Colombia. During the holiday season, as e-commerce and digital transactions intensified, online fraud attempts also increased. Fake promotions, impersonation of businesses and messages that simulated order deliveries became some of the most used strategies by cybercriminals to deceive users and companies.
According to the State of Cybersecurity in Latin America 2025 Report, prepared by GMS, the region registered more than 60,000 incidents during the first half of the year. Of the total number of events reported, 70% corresponded to multi-vector attacks, which evidenced the simultaneous use of various tactics, supported by increasingly realistic content and malware with the ability to modify its behavior to evade security controls.
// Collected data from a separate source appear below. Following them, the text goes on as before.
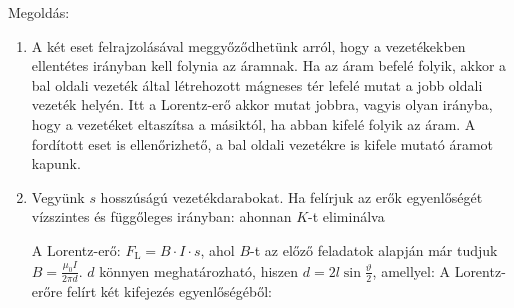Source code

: 
\ifdefined\megoldas

 Megoldás: 
 
 
 \begin{enumerate}[label=\alph*),itemsep=0pt]
  \item
   A két eset felrajzolásával meggyőződhetünk arról, hogy a vezetékekben ellentétes irányban kell folynia az áramnak. Ha az áram befelé folyik, akkor a bal oldali vezeték által létrehozott mágneses tér lefelé mutat a jobb oldali vezeték helyén. Itt a Lorentz-erő akkor mutat jobbra, vagyis olyan irányba, hogy a vezetéket eltaszítsa a másiktól, ha abban kifelé folyik az áram. A fordított eset is ellenőrizhető, a bal oldali vezetékre is kifele mutató áramot kapunk.
  \item
   Vegyünk $s$ hosszúságú vezetékdarabokat. Ha felírjuk az erők egyenlőségét vízszintes és függőleges irányban:
   ahonnan $K$-t eliminálva
   
   A Lorentz-erő: $F_\text{L}=B\cdot I\cdot s$, ahol $B$-t az előző feladatok alapján már tudjuk $B=\frac{\mu_0 I}{2\pi d}$. $d$ könnyen meghatározható, hiszen $d=2l\sin\frac{\vartheta}{2}$, amellyel:
   A Lorentz-erőre felírt két kifejezés egyenlőségéből:
 \end{enumerate}

 \fi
Esteban Lubensky, executive president of GMS, warned that the months of December and November represented a particularly favorable period for attackers. As he explained, the high volume of purchases and the avalanche of discounts facilitated the activation of fraud campaigns that exposed users to malicious links, non-existent purchases and requests for sensitive data, such as credit card information or alleged delivery confirmations.
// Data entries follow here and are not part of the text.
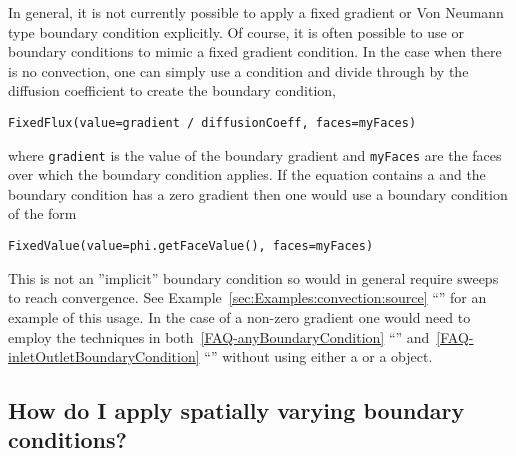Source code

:    In general, it is not currently possible to apply a fixed gradient or Von
    Neumann type boundary condition explicitly. Of course, it is often possible
    to use  or  boundary conditions to mimic a
    fixed gradient condition. In the case when there is no convection, one can
    simply use a  condition and divide through by the diffusion
    coefficient to create the boundary condition,
\begin{verbatim}
FixedFlux(value=gradient / diffusionCoeff, faces=myFaces)
\end{verbatim}
    where \verb+gradient+ is the value of the boundary gradient and
    \verb+myFaces+ are the faces over which the boundary condition applies.  If
    the equation contains a  and the boundary condition has
    a zero gradient then one would use a  boundary condition of
    the form
\begin{verbatim}
FixedValue(value=phi.getFaceValue(), faces=myFaces)
\end{verbatim}
    This is not an ''implicit'' boundary condition so would in general require
    sweeps to reach convergence. See Example~\ref{sec:Examples:convection:source}
    ``'' for an example of this usage.
    In the case of a non-zero gradient one would need to employ the techniques in
    both~\ref{FAQ-anyBoundaryCondition} ``''
    and~\ref{FAQ-inletOutletBoundaryCondition}
    ``'' without using either a
     or a  object.

    \subsection{How do I apply spatially varying boundary conditions?}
Among the most frequent modalities during the end-of-year festivities were promotions created to capture personal data, pages that replicated the visual identity of recognized businesses, and messages that simulated shipment notifications or order updates. In addition, links were distributed by messaging applications such as WhatsApp, which requested identity validation or activation of alleged bonuses, as well as fraudulent virtual stores and malicious applications designed to obtain elevated permissions and access private information.
Against this backdrop, cybersecurity specialists recommended that users activate alerts of unusual activity in their accounts and payment methods, periodically review the permissions of installed applications, and avoid making transactions from open WiFi networks. They also suggested using temporary virtual cards for online purchases and checking for possible unauthorized redirects in browsers. In the business environment, key measures included strengthening anti-phishing filters, implementing behavior-based access controls, and adjusting security policies to anticipate typical seasonal tactics.
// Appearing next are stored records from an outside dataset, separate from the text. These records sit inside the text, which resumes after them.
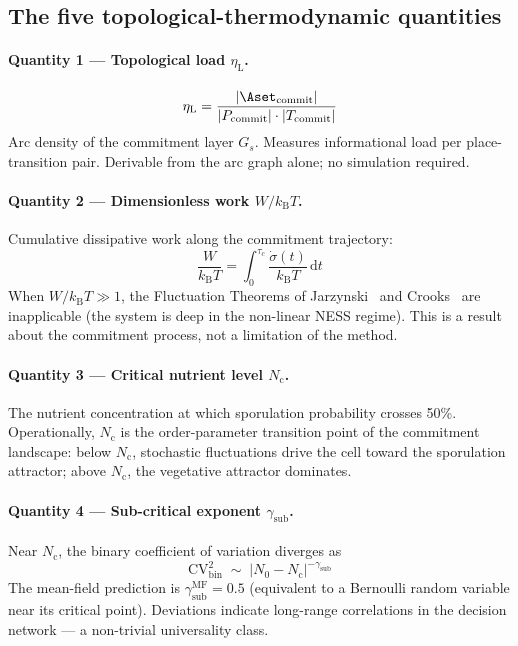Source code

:\documentclass[11pt,a4paper]{article}
\newcommand{\kB}{k_{\mathrm{B}}}
\newcommand{\CV}{\mathrm{CV}}
\newcommand{\EPR}{\dot{\sigma}}
\newcommand{\etaL}{\eta_{\mathrm{L}}}
\newcommand{\gsub}{\gamma_{\mathrm{sub}}}
\newcommand{\Nc}{N_{\mathrm{c}}}
\begin{document}
\subsection{The five topological-thermodynamic quantities}
\label{sec:five_quantities}

\paragraph{Quantity 1 --- Topological load $\etaL$.}
\begin{equation}
  \etaL = \frac{|\Aset_{\mathrm{commit}}|}{|P_{\mathrm{commit}}|
               \cdot |T_{\mathrm{commit}}|}
  \label{eq:eta_L}
\end{equation}
Arc density of the commitment layer $G_s$.
Measures informational load per place-transition pair.
Derivable from the arc graph alone; no simulation required.

\paragraph{Quantity 2 --- Dimensionless work $W/\kB T$.}
Cumulative dissipative work along the commitment trajectory:
\begin{equation}
  \frac{W}{\kB T} = \int_0^{\tau_c} \frac{\EPR(t)}{\kB T}\, \mathrm{d}t
  \label{eq:W_kBT}
\end{equation}
When $W/\kB T \gg 1$, the Fluctuation Theorems of Jarzynski~\cite{Jarzynski1997}
and Crooks~\cite{Crooks1999} are inapplicable (the system is deep in
the non-linear NESS regime).
This is a result about the commitment process, not a limitation of the
method.

\paragraph{Quantity 3 --- Critical nutrient level $\Nc$.}
The nutrient concentration at which sporulation probability crosses 50\%.
Operationally, $\Nc$ is the order-parameter transition point of the
commitment landscape: below $\Nc$, stochastic fluctuations drive the
cell toward the sporulation attractor; above $\Nc$, the vegetative
attractor dominates.

\paragraph{Quantity 4 --- Sub-critical exponent $\gsub$.}
Near $\Nc$, the binary coefficient of variation diverges as
\begin{equation}
  \CV^2_{\mathrm{bin}} \;\sim\; |N_0 - \Nc|^{-\gsub}
  \label{eq:gsub}
\end{equation}
The mean-field prediction is $\gsub^{\mathrm{MF}} = 0.5$ (equivalent to
a Bernoulli random variable near its critical point).
Deviations indicate long-range correlations in the decision network ---
a non-trivial universality class.
\end{document}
Alejandro Navarro, general manager of GMS Colombia, pointed out that awareness and prevention have been consolidated as the main line of defense against these threats. According to him, cybercriminals expanded their radius of action to homes, taking advantage of apparently harmless emails, messages, calls and applications to steal information and commit scams.
In this context of increased pressure on digital channels, GMS announced the expansion of its operations in Colombia with the opening of new facilities and the strengthening of its team specialized in monitoring, analysis and incident response. The company foresaw an increase in its technical and operational capacity to meet the growing demand for digital protection services, especially during the holiday season, characterized by more frequent, faster and more sophisticated attacks.